Thank you for bringing this up. I've been musing along these lines since my first mongering trips down-range. I'd already been considering moving offshore, since my first visit to Uruguay (years before I got introduced to the
P4P life); meeting up with Seville on my first visit to Sosua, and reading his accounts here, sharpened my interest in moving to "Punani Paradise" ... some day. But how much would the easy, economical availability of sweet young girl-flesh really impact my life?
I think most people, most places, live that norm, one way or another. It's the way we evolved, or the way God planned it if you believe that way. But there have always been outliers, at the fringes of the herd, ranging from celibate hermits, through disaffected lone-wolves, to cheerful libertines playing the Playboy game. Is it fair to say that we on this board, and especially those of us in your situation, are more comfortable living on our own, changing partners at a whim, than we are living pair-bound with a woman who's living on our provender and whose children we might have sired?
I've lived alone since August 2002, when my Mom "went West." I stopped chasing after girlfriends in 1986, and got introduced to mongering in Paraguay in 2004. I only partook when I was OCONUS on vacation (except that first time), and even now, mongering isn't the sole purpose of my travels ... well, except for my trips to Medellin, and last month's whirlwind tour of some of Germany's FKK sauna-clubs. But certainly it's part of my vacationing life-style, and it will be a factor when (if) I choose my One Particular Harbor -- just not the only factor, or even the prime factor.
As for my seeking out someone to "happily-ever-after" with ... I won't say "never," but from my present perspective, it's just not in the cards I've been dealt, this hand.
IIRC, Camaro has talked in his threads about looking for a favorita, though he's still playing "Musical Beds" just as you are. Seville posted some remarkable threads about his own exploits, including some that were pretty outrageous even from our POV as mongers, but the last we've heard of him was a third-party account that he'd settled down -- maybe out of necessity, we'll leave it at that.

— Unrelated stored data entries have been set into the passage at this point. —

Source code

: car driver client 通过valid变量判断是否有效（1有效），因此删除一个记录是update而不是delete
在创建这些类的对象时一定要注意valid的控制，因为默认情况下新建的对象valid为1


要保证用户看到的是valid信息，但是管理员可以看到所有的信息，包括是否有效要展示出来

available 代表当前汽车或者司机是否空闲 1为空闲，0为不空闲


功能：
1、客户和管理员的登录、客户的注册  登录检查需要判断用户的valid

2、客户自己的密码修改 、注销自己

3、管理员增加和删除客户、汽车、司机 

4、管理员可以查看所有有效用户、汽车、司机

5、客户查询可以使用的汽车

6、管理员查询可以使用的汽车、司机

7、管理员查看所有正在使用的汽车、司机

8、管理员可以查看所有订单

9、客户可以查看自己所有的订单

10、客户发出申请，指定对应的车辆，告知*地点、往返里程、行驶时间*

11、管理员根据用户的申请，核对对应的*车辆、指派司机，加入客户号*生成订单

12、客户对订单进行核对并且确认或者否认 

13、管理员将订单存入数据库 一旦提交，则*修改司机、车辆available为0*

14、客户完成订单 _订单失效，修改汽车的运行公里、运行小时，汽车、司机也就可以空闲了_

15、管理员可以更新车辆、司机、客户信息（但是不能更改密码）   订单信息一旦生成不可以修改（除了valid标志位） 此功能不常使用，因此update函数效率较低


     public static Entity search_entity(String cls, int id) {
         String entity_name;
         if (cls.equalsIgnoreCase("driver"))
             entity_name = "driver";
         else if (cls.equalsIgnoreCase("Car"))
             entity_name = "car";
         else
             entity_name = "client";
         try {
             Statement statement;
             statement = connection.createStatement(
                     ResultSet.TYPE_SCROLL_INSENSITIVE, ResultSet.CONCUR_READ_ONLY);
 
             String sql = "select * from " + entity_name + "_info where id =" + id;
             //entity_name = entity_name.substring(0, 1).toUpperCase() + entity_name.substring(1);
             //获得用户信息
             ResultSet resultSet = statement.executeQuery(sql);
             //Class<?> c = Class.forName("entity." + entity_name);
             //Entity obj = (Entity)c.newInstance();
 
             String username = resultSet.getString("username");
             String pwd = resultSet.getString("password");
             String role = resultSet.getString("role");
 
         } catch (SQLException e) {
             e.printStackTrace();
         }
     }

I know that if I were living in Punani Paradise, even part-time the way SeaWeed manages it, I doubt that I'd be seeking out a fresh bed-partner every night, the way I do (the way we do) on vacay. Similarly, I doubt if I'd go scuba-diving every day, the way I try to when I'm in a seaside destination. That's not just because of the expense, though what Lord Chesterfield said to his son about it still applies to our situation ("The position is ridiculous, the pleasure is fleeting, and the expense is damnable!") But with my comfort level at being on my own, I don't see myself seeking out a long-term partner, either ... though, as I've been told, "these things just happen."
I appreciate your opinion, which I'm aware is formed out of your experience. I think it's worth bearing in mind, for any of us who are considering that Big Move some day, and who are seeking out our own One Particular Harbor. Maybe Jimmy might consider spinning this off into its own thread, because it may seem like a thread-jack here, but I believe it's worthy of discussion.